CW: Death
Yesterday was National Grief Awareness Day. It was founded in 2014 by grief advocate Angie Cartwright, who endured profound personal losses including her mother, sister, and husband. She chose this date to invite open conversation about grief, not silence or the pressure to “move on.”
I have lost several family members over the years, and each time has been a deeply sorrowful moment. Knowing that I will never see them again lingers like a shadow that never disappears.
Watching both of my grandmothers endure dementia as their memories have slipped away has been especially heartbreaking. I have always wished I could trade places with them. Seeing someone you love lose pieces of themselves brings a sorrow that is difficult to put into words.
Special occasions are not the same. I miss getting birthday cards and Christmas gifts from them. Grief is constantly in the background during these occasions. However, grief also creeps in during everyday moments.

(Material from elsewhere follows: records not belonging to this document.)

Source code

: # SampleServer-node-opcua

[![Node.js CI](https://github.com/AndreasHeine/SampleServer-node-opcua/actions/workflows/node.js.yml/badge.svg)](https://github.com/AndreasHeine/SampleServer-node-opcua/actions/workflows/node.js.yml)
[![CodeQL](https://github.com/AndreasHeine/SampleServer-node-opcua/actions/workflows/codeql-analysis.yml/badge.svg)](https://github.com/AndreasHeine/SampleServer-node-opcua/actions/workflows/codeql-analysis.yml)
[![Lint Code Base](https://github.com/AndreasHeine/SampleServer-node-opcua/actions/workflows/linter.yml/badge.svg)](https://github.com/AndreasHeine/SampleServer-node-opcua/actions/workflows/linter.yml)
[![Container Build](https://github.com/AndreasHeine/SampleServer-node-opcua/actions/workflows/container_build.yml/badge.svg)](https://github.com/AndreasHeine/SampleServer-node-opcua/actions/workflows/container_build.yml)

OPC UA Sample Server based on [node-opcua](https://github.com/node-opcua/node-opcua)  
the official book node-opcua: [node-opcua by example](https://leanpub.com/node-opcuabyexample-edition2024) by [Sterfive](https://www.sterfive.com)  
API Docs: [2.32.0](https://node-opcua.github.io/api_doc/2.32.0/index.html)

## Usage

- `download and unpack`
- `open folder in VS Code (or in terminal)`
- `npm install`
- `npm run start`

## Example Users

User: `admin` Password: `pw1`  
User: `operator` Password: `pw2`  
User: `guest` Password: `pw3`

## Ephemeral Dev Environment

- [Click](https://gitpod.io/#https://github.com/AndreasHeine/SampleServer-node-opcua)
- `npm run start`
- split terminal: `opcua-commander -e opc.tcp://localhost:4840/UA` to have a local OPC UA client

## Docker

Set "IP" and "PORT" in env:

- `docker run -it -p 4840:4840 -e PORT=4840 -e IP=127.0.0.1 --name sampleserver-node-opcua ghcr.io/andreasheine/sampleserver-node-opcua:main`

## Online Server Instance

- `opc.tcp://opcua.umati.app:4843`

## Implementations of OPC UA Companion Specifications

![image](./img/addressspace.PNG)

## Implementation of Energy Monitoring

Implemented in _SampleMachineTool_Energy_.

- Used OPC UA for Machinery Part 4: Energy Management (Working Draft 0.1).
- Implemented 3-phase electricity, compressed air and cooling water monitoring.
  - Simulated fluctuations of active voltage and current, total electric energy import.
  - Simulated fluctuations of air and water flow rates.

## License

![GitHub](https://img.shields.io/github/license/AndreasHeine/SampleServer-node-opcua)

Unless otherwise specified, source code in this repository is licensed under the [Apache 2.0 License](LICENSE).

I miss their phone calls, and visits.
However, dementia has shown me that people don’t need to remember things to have a connection with you. I will cherish the time I’ve spent with my grandmothers for the rest of my life. There have been times when they didn’t remember things, but I’ve learned to be patient.
Grief does not follow a timeline or a predictable path. It may include sadness, anger, guilt, numbness, or moments of fragile relief, all shifting in a cadence only grief understands. While the classic model of denial, anger, bargaining, depression, and acceptance has been widely recognized, it fails to capture the deeply personal and often non‑linear nature of grief. It can resurface in unpredictable ways long after the loss and often changes shape over time.

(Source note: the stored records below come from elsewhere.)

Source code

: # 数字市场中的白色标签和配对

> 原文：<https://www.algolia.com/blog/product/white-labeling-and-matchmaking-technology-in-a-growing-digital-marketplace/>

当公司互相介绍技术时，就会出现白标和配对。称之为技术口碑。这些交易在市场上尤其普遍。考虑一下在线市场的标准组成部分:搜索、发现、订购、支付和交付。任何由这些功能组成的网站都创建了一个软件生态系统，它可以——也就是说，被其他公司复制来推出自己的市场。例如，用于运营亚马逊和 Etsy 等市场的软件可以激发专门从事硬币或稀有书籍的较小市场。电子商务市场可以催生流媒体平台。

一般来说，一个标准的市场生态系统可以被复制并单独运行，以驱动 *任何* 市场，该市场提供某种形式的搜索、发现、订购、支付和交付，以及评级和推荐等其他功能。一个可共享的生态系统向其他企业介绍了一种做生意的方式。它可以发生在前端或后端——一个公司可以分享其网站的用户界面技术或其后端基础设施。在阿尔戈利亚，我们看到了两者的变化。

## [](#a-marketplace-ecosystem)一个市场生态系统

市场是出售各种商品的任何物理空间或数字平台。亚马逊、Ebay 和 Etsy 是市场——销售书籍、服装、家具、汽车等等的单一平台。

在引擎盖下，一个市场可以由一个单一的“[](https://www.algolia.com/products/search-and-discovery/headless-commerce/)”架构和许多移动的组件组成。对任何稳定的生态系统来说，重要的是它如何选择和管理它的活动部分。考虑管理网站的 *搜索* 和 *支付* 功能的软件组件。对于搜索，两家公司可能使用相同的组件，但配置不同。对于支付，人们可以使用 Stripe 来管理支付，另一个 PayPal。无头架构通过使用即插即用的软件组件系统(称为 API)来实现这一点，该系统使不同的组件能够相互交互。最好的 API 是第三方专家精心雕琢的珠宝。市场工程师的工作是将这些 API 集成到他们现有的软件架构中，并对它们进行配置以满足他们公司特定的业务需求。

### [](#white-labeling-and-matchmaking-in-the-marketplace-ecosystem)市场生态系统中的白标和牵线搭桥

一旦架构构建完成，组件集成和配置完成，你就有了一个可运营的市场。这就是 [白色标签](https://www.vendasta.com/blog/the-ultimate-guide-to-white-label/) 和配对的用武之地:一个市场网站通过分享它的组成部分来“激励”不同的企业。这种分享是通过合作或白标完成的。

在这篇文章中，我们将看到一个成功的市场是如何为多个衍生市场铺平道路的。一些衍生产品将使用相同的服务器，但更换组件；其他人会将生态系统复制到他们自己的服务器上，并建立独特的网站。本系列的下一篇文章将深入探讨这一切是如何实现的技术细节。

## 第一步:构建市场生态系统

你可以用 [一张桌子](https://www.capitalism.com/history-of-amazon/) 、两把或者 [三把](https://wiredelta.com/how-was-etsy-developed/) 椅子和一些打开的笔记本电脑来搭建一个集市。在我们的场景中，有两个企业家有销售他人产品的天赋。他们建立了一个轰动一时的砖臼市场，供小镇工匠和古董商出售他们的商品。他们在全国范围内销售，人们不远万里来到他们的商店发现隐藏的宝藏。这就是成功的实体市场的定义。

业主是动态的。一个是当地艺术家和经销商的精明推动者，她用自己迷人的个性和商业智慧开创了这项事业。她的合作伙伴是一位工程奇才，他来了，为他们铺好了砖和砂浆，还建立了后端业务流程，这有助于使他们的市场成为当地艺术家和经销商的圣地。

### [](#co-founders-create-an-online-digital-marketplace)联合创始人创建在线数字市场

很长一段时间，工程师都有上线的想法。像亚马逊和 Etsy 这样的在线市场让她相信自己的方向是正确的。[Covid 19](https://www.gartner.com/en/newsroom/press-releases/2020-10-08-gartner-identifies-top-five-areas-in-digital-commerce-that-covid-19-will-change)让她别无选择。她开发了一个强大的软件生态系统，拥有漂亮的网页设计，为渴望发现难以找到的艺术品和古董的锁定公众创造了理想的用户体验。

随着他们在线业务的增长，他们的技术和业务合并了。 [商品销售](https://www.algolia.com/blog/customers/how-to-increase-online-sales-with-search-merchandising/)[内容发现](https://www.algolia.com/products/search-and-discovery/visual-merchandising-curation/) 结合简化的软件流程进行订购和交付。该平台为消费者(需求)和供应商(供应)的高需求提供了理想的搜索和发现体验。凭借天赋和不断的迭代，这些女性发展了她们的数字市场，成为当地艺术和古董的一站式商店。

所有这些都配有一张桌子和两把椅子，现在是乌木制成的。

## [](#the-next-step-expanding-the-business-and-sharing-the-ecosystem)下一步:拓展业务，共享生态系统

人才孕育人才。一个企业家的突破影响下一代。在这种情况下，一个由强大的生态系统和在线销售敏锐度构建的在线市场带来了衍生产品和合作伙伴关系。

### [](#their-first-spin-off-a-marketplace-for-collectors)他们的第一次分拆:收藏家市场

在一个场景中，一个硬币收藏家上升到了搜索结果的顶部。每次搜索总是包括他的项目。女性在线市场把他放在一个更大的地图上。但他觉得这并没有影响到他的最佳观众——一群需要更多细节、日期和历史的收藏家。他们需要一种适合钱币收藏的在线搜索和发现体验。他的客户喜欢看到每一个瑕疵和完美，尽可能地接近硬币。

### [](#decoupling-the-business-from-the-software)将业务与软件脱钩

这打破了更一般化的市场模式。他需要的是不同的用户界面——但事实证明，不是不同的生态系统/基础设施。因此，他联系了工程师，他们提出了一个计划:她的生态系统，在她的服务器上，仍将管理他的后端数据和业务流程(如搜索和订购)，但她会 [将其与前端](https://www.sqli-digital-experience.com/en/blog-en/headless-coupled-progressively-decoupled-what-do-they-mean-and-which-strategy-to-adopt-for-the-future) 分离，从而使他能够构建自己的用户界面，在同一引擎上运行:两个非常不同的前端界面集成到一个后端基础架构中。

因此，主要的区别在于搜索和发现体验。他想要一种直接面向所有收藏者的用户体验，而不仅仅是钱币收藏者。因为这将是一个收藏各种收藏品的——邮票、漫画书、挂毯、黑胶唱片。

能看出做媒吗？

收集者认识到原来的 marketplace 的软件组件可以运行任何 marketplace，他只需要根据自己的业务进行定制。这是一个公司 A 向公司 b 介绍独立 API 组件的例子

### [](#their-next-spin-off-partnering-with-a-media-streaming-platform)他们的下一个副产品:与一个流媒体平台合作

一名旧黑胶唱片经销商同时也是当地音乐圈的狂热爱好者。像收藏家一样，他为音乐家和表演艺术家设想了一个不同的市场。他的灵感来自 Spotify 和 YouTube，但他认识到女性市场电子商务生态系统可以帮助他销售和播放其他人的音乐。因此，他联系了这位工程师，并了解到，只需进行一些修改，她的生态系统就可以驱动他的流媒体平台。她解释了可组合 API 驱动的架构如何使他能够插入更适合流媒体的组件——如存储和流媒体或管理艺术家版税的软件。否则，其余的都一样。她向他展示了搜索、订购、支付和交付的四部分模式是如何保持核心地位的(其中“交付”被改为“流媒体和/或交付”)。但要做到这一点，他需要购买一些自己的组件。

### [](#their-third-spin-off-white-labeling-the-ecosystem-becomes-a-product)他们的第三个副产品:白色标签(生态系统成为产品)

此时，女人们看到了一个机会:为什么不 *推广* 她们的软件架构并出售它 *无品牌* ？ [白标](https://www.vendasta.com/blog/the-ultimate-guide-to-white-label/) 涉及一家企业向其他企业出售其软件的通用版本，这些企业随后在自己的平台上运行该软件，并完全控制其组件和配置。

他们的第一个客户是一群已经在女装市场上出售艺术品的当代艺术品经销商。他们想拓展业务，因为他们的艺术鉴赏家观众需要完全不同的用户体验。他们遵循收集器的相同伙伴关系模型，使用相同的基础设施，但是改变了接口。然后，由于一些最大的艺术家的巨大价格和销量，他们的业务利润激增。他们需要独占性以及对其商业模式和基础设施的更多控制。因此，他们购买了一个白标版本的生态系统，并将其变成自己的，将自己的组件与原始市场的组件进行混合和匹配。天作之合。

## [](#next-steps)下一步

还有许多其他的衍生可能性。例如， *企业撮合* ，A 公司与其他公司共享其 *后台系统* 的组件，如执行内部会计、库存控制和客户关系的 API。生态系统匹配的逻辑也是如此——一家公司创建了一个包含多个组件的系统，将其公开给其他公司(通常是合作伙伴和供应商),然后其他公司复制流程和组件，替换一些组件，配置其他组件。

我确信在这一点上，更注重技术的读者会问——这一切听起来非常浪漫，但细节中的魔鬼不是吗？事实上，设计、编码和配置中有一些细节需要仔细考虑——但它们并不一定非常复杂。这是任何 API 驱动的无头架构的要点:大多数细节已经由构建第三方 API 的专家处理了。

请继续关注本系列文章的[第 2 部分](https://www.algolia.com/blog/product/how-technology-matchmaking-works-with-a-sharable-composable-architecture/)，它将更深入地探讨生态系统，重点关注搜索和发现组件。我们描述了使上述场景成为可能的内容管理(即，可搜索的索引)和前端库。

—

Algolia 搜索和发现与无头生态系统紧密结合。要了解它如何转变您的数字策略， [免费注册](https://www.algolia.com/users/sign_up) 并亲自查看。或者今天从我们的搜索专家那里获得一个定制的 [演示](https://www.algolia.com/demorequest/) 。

Grief comes in waves, ebbing and flowing. Sometimes the water is calm and manageable. Other times the waves are overwhelming and knock you down.
All we can do is learn to swim through them. Some describe grief’s rhythm as predictable, but then a rogue wave crashes over you from the side with no warning. Grief is often layered, with waves within waves, ups and downs within ups and downs. Eventually the weather clears, the ocean calms, and though grief might always exist in the undercurrent, calmer days return.
Source:
Torres, Jennifer M. “Our Lives Can Be Shattered in an Instant:” National Grief Awareness Day Shines Light on Grief.” Florida Today, Gannett, 29 Aug. 2025, http://www.floridatoday.com/story/news/local/2025/08/29/national-grief-awareness-day-death-loss-brevard-florida-family/85863151007/.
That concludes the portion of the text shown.